Neutral lipid processing in glia is sexually dimorphic and promotes sleep through diacylglycerol catabolism

Sleep is thought to have a protective role in clearing toxic waste from the brain, which may include processing of damaged lipids. We recently showed that blocking endocytosis in glia increases sleep and report here that this block is associated with an increase in peroxidized lipids and glial lipid droplet accumulation, raising the possibility that accumulation of these lipids increases the need to sleep. Sleep gain induced by blocking glial transport is exaggerated by knockout of the lipid droplet coat protein, Lipid Storage Droplet 2 ( Lsd2 ), suggesting that sleep-promoting lipids are not contained in lipid droplets. To identify lipids regulated by sleep state, we performed global, targeted lipidomics analysis on Drosophila neurons and glia, screening nearly 3,000 lipids across 11 major classes.
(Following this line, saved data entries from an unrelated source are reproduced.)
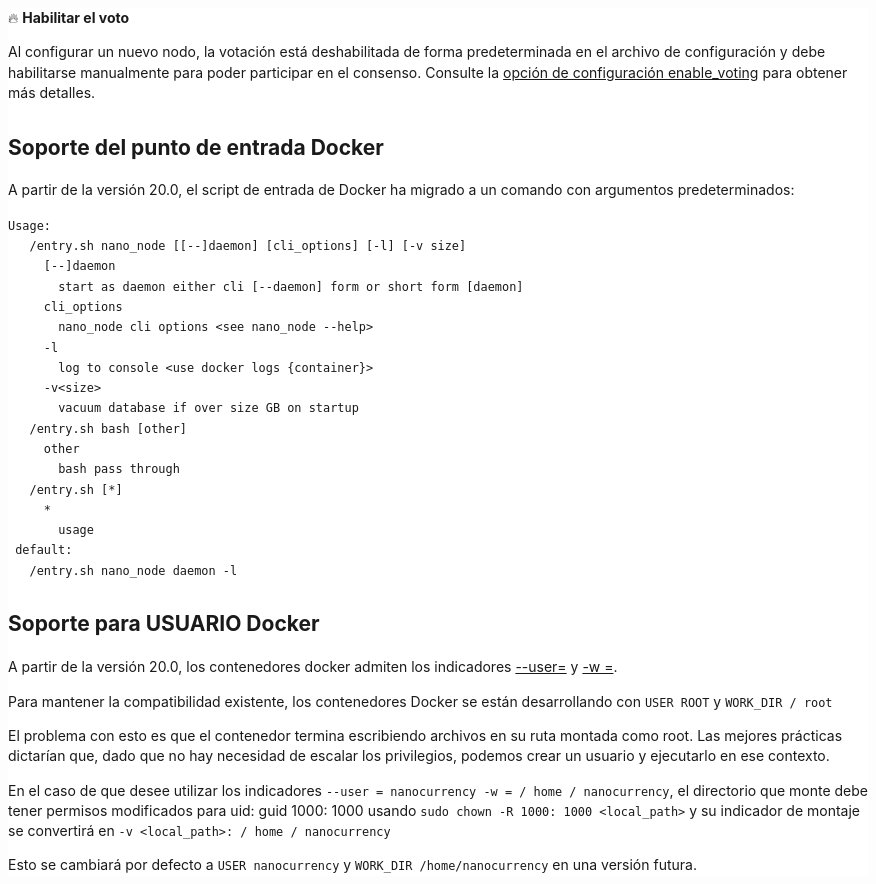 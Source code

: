 :fire: **Habilitar el voto**

Al configurar un nuevo nodo, la votación está deshabilitada de forma predeterminada en el archivo de configuración y debe habilitarse manualmente para poder participar en el consenso. Consulte la [opción de configuración enable_voting](https://docs.nano.org/running-a-node/configuration/#nodeenable_voting) para obtener más detalles.

## Soporte del punto de entrada Docker

A partir de la versión 20.0, el script de entrada de Docker ha migrado a un comando con argumentos predeterminados:

```
Usage:
   /entry.sh nano_node [[--]daemon] [cli_options] [-l] [-v size]
     [--]daemon
       start as daemon either cli [--daemon] form or short form [daemon]
     cli_options
       nano_node cli options <see nano_node --help>
     -l
       log to console <use docker logs {container}>
     -v<size>
       vacuum database if over size GB on startup
   /entry.sh bash [other]
     other
       bash pass through
   /entry.sh [*]
     *
       usage
 default:
   /entry.sh nano_node daemon -l
```

## Soporte para USUARIO Docker

A partir de la versión 20.0, los contenedores docker admiten los indicadores [--user=](https://docs.docker.com/engine/reference/run/#user) y [-w =](https://docs.docker.com/engine/reference/run/#workdir).

Para mantener la compatibilidad existente, los contenedores Docker se están desarrollando con `USER ROOT` y `WORK_DIR / root`

El problema con esto es que el contenedor termina escribiendo archivos en su ruta montada como root. Las mejores prácticas dictarían que, dado que no hay necesidad de escalar los privilegios, podemos crear un usuario y ejecutarlo en ese contexto.

En el caso de que desee utilizar los indicadores  `--user = nanocurrency -w = / home / nanocurrency`, el directorio que monte debe tener permisos modificados para uid: guid 1000: 1000 usando `sudo chown -R 1000: 1000 <local_path>` y su indicador de montaje se convertirá en `-v <local_path>: / home / nanocurrency`

Esto se cambiará por defecto a `USER nanocurrency` y `WORK_DIR /home/nanocurrency` en una versión futura. 
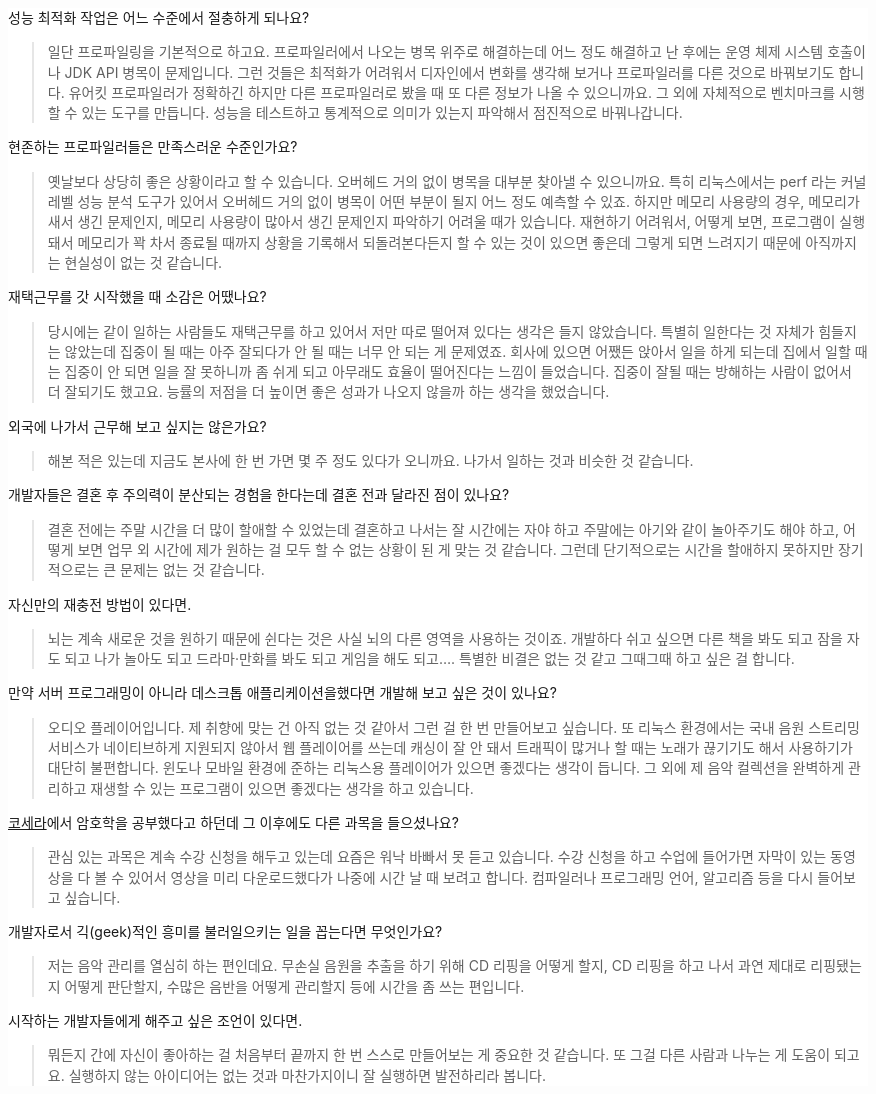 
성능 최적화 작업은 어느 수준에서 절충하게 되나요?

> 일단 프로파일링을 기본적으로 하고요. 프로파일러에서 나오는 병목 위주로 해결하는데 어느 정도 해결하고 난 후에는 운영 체제 시스템 호출이나 JDK API 병목이 문제입니다. 그런 것들은 최적화가 어려워서 디자인에서 변화를 생각해 보거나 프로파일러를 다른 것으로 바꿔보기도 합니다. 유어킷 프로파일러가 정확하긴 하지만 다른 프로파일러로 봤을 때 또 다른 정보가 나올 수 있으니까요. 그 외에 자체적으로 벤치마크를 시행할 수 있는 도구를 만듭니다. 성능을 테스트하고 통계적으로 의미가 있는지 파악해서 점진적으로 바꿔나갑니다.


현존하는 프로파일러들은 만족스러운 수준인가요?

> 옛날보다 상당히 좋은 상황이라고 할 수 있습니다. 오버헤드 거의 없이 병목을 대부분 찾아낼 수 있으니까요. 특히 리눅스에서는 perf 라는 커널 레벨 성능 분석 도구가 있어서 오버헤드 거의 없이 병목이 어떤 부분이 될지 어느 정도 예측할 수 있죠. 하지만 메모리 사용량의 경우, 메모리가 새서 생긴 문제인지, 메모리 사용량이 많아서 생긴 문제인지 파악하기 어려울 때가 있습니다. 재현하기 어려워서, 어떻게 보면, 프로그램이 실행돼서 메모리가 꽉 차서 종료될 때까지 상황을 기록해서 되돌려본다든지 할 수 있는 것이 있으면 좋은데 그렇게 되면 느려지기 때문에 아직까지는 현실성이 없는 것 같습니다.


재택근무를 갓 시작했을 때 소감은 어땠나요?

> 당시에는 같이 일하는 사람들도 재택근무를 하고 있어서 저만 따로 떨어져 있다는 생각은 들지 않았습니다. 특별히 일한다는 것 자체가 힘들지는 않았는데 집중이 될 때는 아주 잘되다가 안 될 때는 너무 안 되는 게 문제였죠. 회사에 있으면 어쨌든 앉아서 일을 하게 되는데 집에서 일할 때는 집중이 안 되면 일을 잘 못하니까 좀 쉬게 되고 아무래도 효율이 떨어진다는 느낌이 들었습니다. 집중이 잘될 때는 방해하는 사람이 없어서 더 잘되기도 했고요. 능률의 저점을 더 높이면 좋은 성과가 나오지 않을까 하는 생각을 했었습니다.


외국에 나가서 근무해 보고 싶지는 않은가요?

> 해본 적은 있는데 지금도 본사에 한 번 가면 몇 주 정도 있다가 오니까요. 나가서 일하는 것과 비슷한 것 같습니다.


개발자들은 결혼 후 주의력이 분산되는 경험을 한다는데 결혼 전과 달라진 점이 있나요?

> 결혼 전에는 주말 시간을 더 많이 할애할 수 있었는데 결혼하고 나서는 잘 시간에는 자야 하고 주말에는 아기와 같이 놀아주기도 해야 하고, 어떻게 보면 업무 외 시간에 제가 원하는 걸 모두 할 수 없는 상황이 된 게 맞는 것 같습니다. 그런데 단기적으로는 시간을 할애하지 못하지만 장기적으로는 큰 문제는 없는 것 같습니다.


자신만의 재충전 방법이 있다면.

> 뇌는 계속 새로운 것을 원하기 때문에 쉰다는 것은 사실 뇌의 다른 영역을 사용하는 것이죠. 개발하다 쉬고 싶으면 다른 책을 봐도 되고 잠을 자도 되고 나가 놀아도 되고 드라마·만화를 봐도 되고 게임을 해도 되고…. 특별한 비결은 없는 것 같고 그때그때 하고 싶은 걸 합니다.


만약 서버 프로그래밍이 아니라 데스크톱 애플리케이션을했다면 개발해 보고 싶은 것이 있나요?

> 오디오 플레이어입니다. 제 취향에 맞는 건 아직 없는 것 같아서 그런 걸 한 번 만들어보고 싶습니다. 또 리눅스 환경에서는 국내 음원 스트리밍 서비스가 네이티브하게 지원되지 않아서 웹 플레이어를 쓰는데 캐싱이 잘 안 돼서 트래픽이 많거나 할 때는 노래가 끊기기도 해서 사용하기가 대단히 불편합니다. 윈도나 모바일 환경에 준하는 리눅스용 플레이어가 있으면 좋겠다는 생각이 듭니다. 그 외에 제 음악 컬렉션을 완벽하게 관리하고 재생할 수 있는 프로그램이 있으면 좋겠다는 생각을 하고 있습니다.


[코세라](http://www.coursera.org)에서 암호학을 공부했다고 하던데 그 이후에도 다른 과목을 들으셨나요?

> 관심 있는 과목은 계속 수강 신청을 해두고 있는데 요즘은 워낙 바빠서 못 듣고 있습니다. 수강 신청을 하고 수업에 들어가면 자막이 있는 동영상을 다 볼 수 있어서 영상을 미리 다운로드했다가 나중에 시간 날 때 보려고 합니다. 컴파일러나 프로그래밍 언어, 알고리즘 등을 다시 들어보고 싶습니다.


개발자로서 긱(geek)적인 흥미를 불러일으키는 일을 꼽는다면 무엇인가요?

> 저는 음악 관리를 열심히 하는 편인데요. 무손실 음원을 추출을 하기 위해 CD 리핑을 어떻게 할지, CD 리핑을 하고 나서 과연 제대로 리핑됐는지 어떻게 판단할지, 수많은 음반을 어떻게 관리할지 등에 시간을 좀 쓰는 편입니다.


시작하는 개발자들에게 해주고 싶은 조언이 있다면.

> 뭐든지 간에 자신이 좋아하는 걸 처음부터 끝까지 한 번 스스로 만들어보는 게 중요한 것 같습니다. 또 그걸 다른 사람과 나누는 게 도움이 되고요. 실행하지 않는 아이디어는 없는 것과 마찬가지이니 잘 실행하면 발전하리라 봅니다.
This revealed that sex influences lipid composition in both cell types and lipid homeostasis following extended wakefulness. Female neurons and glia are enriched in ultra-long chain fatty acids, triacylglycerols, and diacylglycerols, with glial diacylglycerol enrichment correlating with elevated sleep need. Based on manipulations of neutral lipid metabolic pathways, we propose that monoacylglycerols, products of glial diacylglycerol catabolism, promote sleep.